A remote Amazonian tribe in central Bolivia may offer proof that heart attack and stroke –– the leading causes of death in the United States and other developed countries –– were rare occurrences throughout most of human history. The tribe, known as the Tsimane, may also prove that chronic inflammation, a condition currently associated with cardiovascular disease, may not play as great a role as medical research has suggested.
"What we discovered is that inflammation doesn't always hold as one of the leading causes of heart disease," said Michael Gurven, professor of anthropology at UC Santa Barbara. "Chronic inflammation in the absence of other factors doesn't seem to increase heart disease."
Gurven's findings were published recently in the science journal PLoS ONE, but his research on the correlation between chronic inflammation and heart disease is only a small piece of a larger puzzle. He is studying the evolution of physiological systems –– immune, cardiovascular, renal, digestive –– that have contributed to humans' ever-increasing life span, but have also made them susceptible to a host of chronic diseases. Gurven believes that his continuing work with the Tsimane may call into question a variety of other commonly held medical beliefs.
"All humans are not the same. Local adaptations have been shaped for dealing with local environments," he said. "The more we learn about that, the more we learn that the hard and fast rules about risk factors in the biomedical tradition aren't so hard and fast. There are general ideas about what to do to stay healthy, but a lot of the details about why some lifestyle changes work for some but not others are unknown."
As an example, Gurven noted that many Tsimane suffer from parasites, a condition that may also offer the benefit of lower levels of total blood cholesterol –– particularly the LDL "bad" cholesterol –– and that parasites may shift the immune system in other ways that foster better heart health. He added that because parasites keep the immune system operating at a low but constant level of activity, allergies and asthma –– which result from the immune system suddenly going into overdrive –– are virtually non-existent among the Tsimane.
Gurven chose to study the Tsimane, who inhabit a vast area of lowland forests and savannas east of the Andes, because they still live a relatively traditional lifestyle –– fishing, hunting and gathering, and living in extended family clusters. Other groups with similar lifestyles exist, noted Gurven, but their very low population numbers make it extremely difficult to study older adults. "The Tsimane population is large enough that we can study almost all of the adults over age 40," he said.
Gurven conducts his research under the auspices of the Tsimane Health and Life History Project, which he co-founded in 2001 with Hillard Kaplan, a professor of anthropology at the University of New Mexico. The goal of the project is to understand the impacts of ecology and evolution on the shaping of the human life course. The focus is on health, growth, development, aging, economics, and biodemography of small-scale populations of hunter-gatherers and horticulturists. The project combines biomedical and anthropological research with medical attention among the Tsimane.
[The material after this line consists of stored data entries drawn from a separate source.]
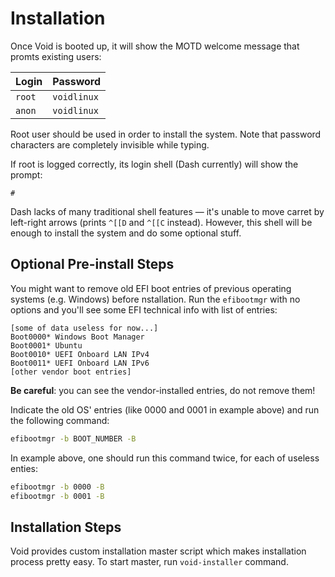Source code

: # Installation

Once Void is booted up, it will show the MOTD welcome message that promts existing users:

| Login  | Password    |
| ------ | ----------- |
| `root` | `voidlinux` |
| `anon` | `voidlinux` |

Root user should be used in order to install the system. Note that password characters are completely invisible while typing.

If root is logged correctly, its login shell (Dash currently) will show the prompt:

```plain
#
```

Dash lacks of many traditional shell features — it's unable to move carret by left-right arrows (prints `^[[D` and `^[[C` instead). However, this shell will be enough to install the system and do some optional stuff.

## Optional Pre-install Steps

You might want to remove old EFI boot entries of previous operating systems (e.g. Windows) before nstallation. Run the `efibootmgr` with no options and you'll see some EFI technical info with list of entries:

```plain
[some of data useless for now...]
Boot0000* Windows Boot Manager
Boot0001* Ubuntu
Boot0010* UEFI Onboard LAN IPv4
Boot0011* UEFI Onboard LAN IPv6
[other vendor boot entries]
```

**Be careful**: you can see the vendor-installed entries, do not remove them!

Indicate the old OS' entries (like 0000 and 0001 in example above) and run the following command:

```sh
efibootmgr -b BOOT_NUMBER -B
```

In example above, one should run this command twice, for each of useless enties:

```sh
efibootmgr -b 0000 -B
efibootmgr -b 0001 -B
```

## Installation Steps

Void provides custom installation master script which makes installation process pretty easy. To start master, run `void-installer` command.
"I'm trying to understand the ecology of the past that has shaped the way our bodies function in traditional environments, and then use that knowledge to understand how our bodies function in modern environments. No single group can represent the past, and no group is pristine, but the Tsimane are closer than most," Gurven said.
The next step in his research is to increase his sample size. He is expanding his work to include over 35 additional villages, which will encompass over 95 percent of all Tsimane. Working with a medical doctor, he also plans to bring high-tech equipment to the field to conduct echocardiograms and ultrasound exams on the people to whom they provide medical care. "The true gold standard is looking at arteries," Gurven said. "We'll do echocardiogram on the carotid artery to look at a cross section and see how clogged it is –– or isn't. We anticipate very little clogging, if any, but if we do find it, it could be the case that it's not manifesting itself in typical heart disease."
Gurven and his team will also take a more in-depth look at other organs, including the heart, kidneys, and liver, to study the correlations between infectious exposure, organ damage and chronic diseases, such as diabetes, heart disease, or renal failure. "We're trying to see whether or not the pathology we see is a direct effect of pathogens or whether there's evidence of a similar disease process that we see here in the West," he said. "In the kidneys, we might see damage from infection, like from streptococcus bacteria. When we look at the heart, we might see damage from rheumatic fever or Chagas disease," Gurven continued. "In the West, when we see kidney disease or heart disease it's generally due to obesity, stress, diet, and other lifestyle factors."